Exercise requirements >> Please print all of the records shown below, exactly as given.

Information >>

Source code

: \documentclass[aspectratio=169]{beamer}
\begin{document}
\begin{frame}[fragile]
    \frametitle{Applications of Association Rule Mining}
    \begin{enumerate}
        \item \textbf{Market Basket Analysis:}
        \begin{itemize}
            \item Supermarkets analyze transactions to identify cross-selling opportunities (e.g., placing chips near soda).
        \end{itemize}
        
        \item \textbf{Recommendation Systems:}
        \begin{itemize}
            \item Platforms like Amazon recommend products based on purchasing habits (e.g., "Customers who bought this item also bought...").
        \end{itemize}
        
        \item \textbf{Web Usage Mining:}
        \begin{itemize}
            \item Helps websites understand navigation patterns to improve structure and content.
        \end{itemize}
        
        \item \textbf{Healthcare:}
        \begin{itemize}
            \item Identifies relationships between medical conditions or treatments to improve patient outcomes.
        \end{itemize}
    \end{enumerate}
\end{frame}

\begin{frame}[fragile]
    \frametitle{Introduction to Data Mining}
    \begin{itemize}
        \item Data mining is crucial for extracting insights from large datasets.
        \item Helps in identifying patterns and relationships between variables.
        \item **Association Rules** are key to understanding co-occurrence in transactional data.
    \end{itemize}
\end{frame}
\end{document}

Answer section >>
Source code

: \documentclass[aspectratio=169]{beamer}
\begin{document}
\begin{frame}[fragile]
    \frametitle{Applications of Association Rule Mining}
    \begin{enumerate}
        \item \textbf{Market Basket Analysis:}
        \begin{itemize}
            \item Supermarkets analyze transactions to identify cross-selling opportunities (e.g., placing chips near soda).
        \end{itemize}
        
        \item \textbf{Recommendation Systems:}
        \begin{itemize}
            \item Platforms like Amazon recommend products based on purchasing habits (e.g., "Customers who bought this item also bought...").
        \end{itemize}
        
        \item \textbf{Web Usage Mining:}
        \begin{itemize}
            \item Helps websites understand navigation patterns to improve structure and content.
        \end{itemize}
        
        \item \textbf{Healthcare:}
        \begin{itemize}
            \item Identifies relationships between medical conditions or treatments to improve patient outcomes.
        \end{itemize}
    \end{enumerate}
\end{frame}

\begin{frame}[fragile]
    \frametitle{Introduction to Data Mining}
    \begin{itemize}
        \item Data mining is crucial for extracting insights from large datasets.
        \item Helps in identifying patterns and relationships between variables.
        \item **Association Rules** are key to understanding co-occurrence in transactional data.
    \end{itemize}
\end{frame}
\end{document}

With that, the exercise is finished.